* **PROBLEM**
What you return should match the data word for word, minus the images.

* **INPUT**
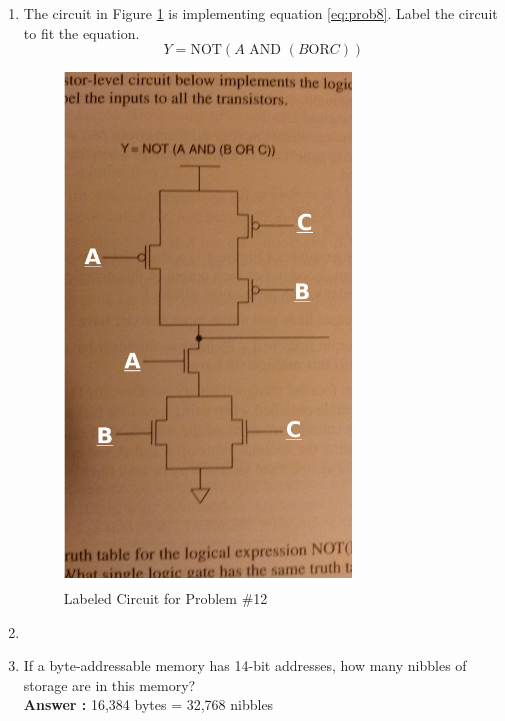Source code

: \documentclass[a4paper,11pt]{article}
\begin{document}
\begin{enumerate}
\item The circuit in Figure \ref{fig:prob8} is implementing equation \eqref{eq:prob8}. Label the circuit to fit the equation.
\begin{equation} \label{eq:prob8} Y = \text{NOT}(A \text{ AND } (B \text{OR} C))
\end{equation}
\begin{figure}[h!]
   \centering
     \includegraphics[width=3in]{prob8}
   \caption{Labeled Circuit for Problem \#12}
   \label{fig:prob8}
\end{figure}  

\item 

\item If a byte-addressable memory has 14-bit addresses, how many nibbles of storage are in this memory? \\
\textbf{Answer :} 16,384 bytes = 32,768 nibbles


\end{enumerate}
\end{document}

* **YOUR SOLUTION**
Source code

: \documentclass[a4paper,11pt]{article}
\begin{document}
\begin{enumerate}
\item The circuit in Figure \ref{fig:prob8} is implementing equation \eqref{eq:prob8}. Label the circuit to fit the equation.
\begin{equation} \label{eq:prob8} Y = \text{NOT}(A \text{ AND } (B \text{OR} C))
\end{equation}
\begin{figure}[h!]
   \centering
     \includegraphics[width=3in]{prob8}
   \caption{Labeled Circuit for Problem \#12}
   \label{fig:prob8}
\end{figure}  

\item 

\item If a byte-addressable memory has 14-bit addresses, how many nibbles of storage are in this memory? \\
\textbf{Answer :} 16,384 bytes = 32,768 nibbles


\end{enumerate}
\end{document}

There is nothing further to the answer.